Kompromiss beim EU-Gipfel

Rückschlag für Merz und von der Leyen: Russisches Vermögen bleibt eingefroren – EU finanziert Ukraine per Kredit

Am frühen Morgen einigten sich die EU-Spitzen auf einen Kompromiss für die Finanzierung der Ukraine. Die präferierte Lösung von Ursula von der Leyen und Friedrich Merz ist damit gescheitert.

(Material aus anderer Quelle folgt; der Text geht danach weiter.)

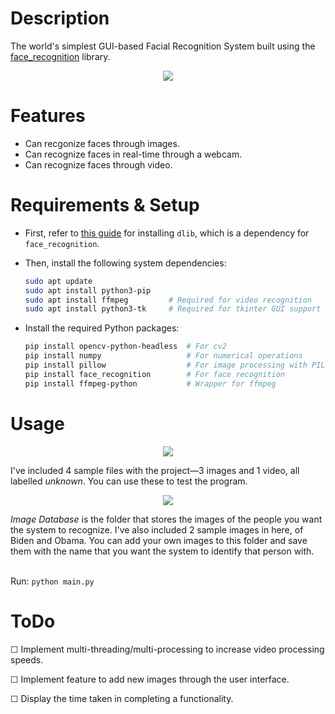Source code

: # Description
The world's simplest GUI-based Facial Recognition System built using the <a href="https://github.com/ageitgey/face_recognition">face_recognition</a> library.
<p align="center"> <img src="https://github.com/dhairyapatel1506/facial-recognition/assets/101339040/df7a5291-20ab-4004-a3cb-ee252bb38186"> </p>

# Features
- Can recgonize faces through images.
- Can recognize faces in real-time through a webcam.
- Can recognize faces through video.

<!--# Requirements & Setup
- First, refer <a href="https://github.com/ageitgey/face_recognition/#installation">this</a> for the requirements and to install all the basic dependencies.
- Then, install ffmpeg (Video Recognition won't work without this) and you should be good to go:
   - ```sudo apt install ffmpeg```
-->
# Requirements & Setup

- First, refer to [this guide](https://github.com/ageitgey/face_recognition/#installation) for installing `dlib`, which is a dependency for `face_recognition`.

- Then, install the following system dependencies:
  ```bash
  sudo apt update
  sudo apt install python3-pip
  sudo apt install ffmpeg         # Required for video recognition
  sudo apt install python3-tk     # Required for tkinter GUI support
  ```

- Install the required Python packages:
  ```bash
  pip install opencv-python-headless  # For cv2
  pip install numpy                   # For numerical operations
  pip install pillow                  # For image processing with PIL
  pip install face_recognition        # For face recognition
  pip install ffmpeg-python           # Wrapper for ffmpeg
  ```

# Usage
<p align="center"> <img src="https://github.com/dhairyapatel1506/facial-recognition/assets/101339040/8f11f10b-54d3-4394-8fdb-d70266a10c7c"> </p>

I've included 4 sample files with the project—3 images and 1 video, all labelled _unknown_. You can use these to test the program. 

<p align="center"> <img src="https://github.com/dhairyapatel1506/facial-recognition/assets/101339040/def1e1a9-6fb9-4901-8693-e9b45c0f5e13"> </p>

_Image Database_ is the folder that stores the images of the people you want the system to recognize. I've also included 2 sample images in here, of Biden and Obama. You can add your own images to this folder and save them with the name that you want the system to identify that person with.
<br></br>

Run: ```python main.py```

# ToDo
  <p>☐ Implement multi-threading/multi-processing to increase video processing speeds.</p>
  <p>☐ Implement feature to add new images through the user interface.</p>
  <p>☐ Display the time taken in completing a functionality.</p>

Bundeskanzler Friedrich Merz spricht bei einer Pressekonferenz im Anschluss an den EU-Gipfel.
Bundeskanzler Friedrich Merz spricht bei einer Pressekonferenz im Anschluss an den EU-Gipfel.John Thys/AFP

Die EU-Staats- und Regierungschefs haben sich in der Nacht in Brüssel auf eine weitere Finanzierung der Ukraine für die nächsten beiden Jahre geeinigt. Dafür beschlossen sie, Kiew einen zinslosen Kredit in Höhe von 90 Milliarden Euro zu geben. Nach Angaben von Bundeskanzler Friedrich Merz in einer Pressekonferenz nach dem Gipfel sollen dafür Mittel aus dem EU-Haushalt als Garantie verwendet werden. Die eingefrorenen russischen Vermögen bleiben damit vorerst unangetastet. 

EU-Kommissionspräsidentin Ursula von der Leyen erklärte nach dem Gipfel jedoch, dass die Ukraine das Darlehen zulasten des EU-Haushalts erst dann zurückzahlen werde, wenn Kiew Reparationszahlungen erhalte.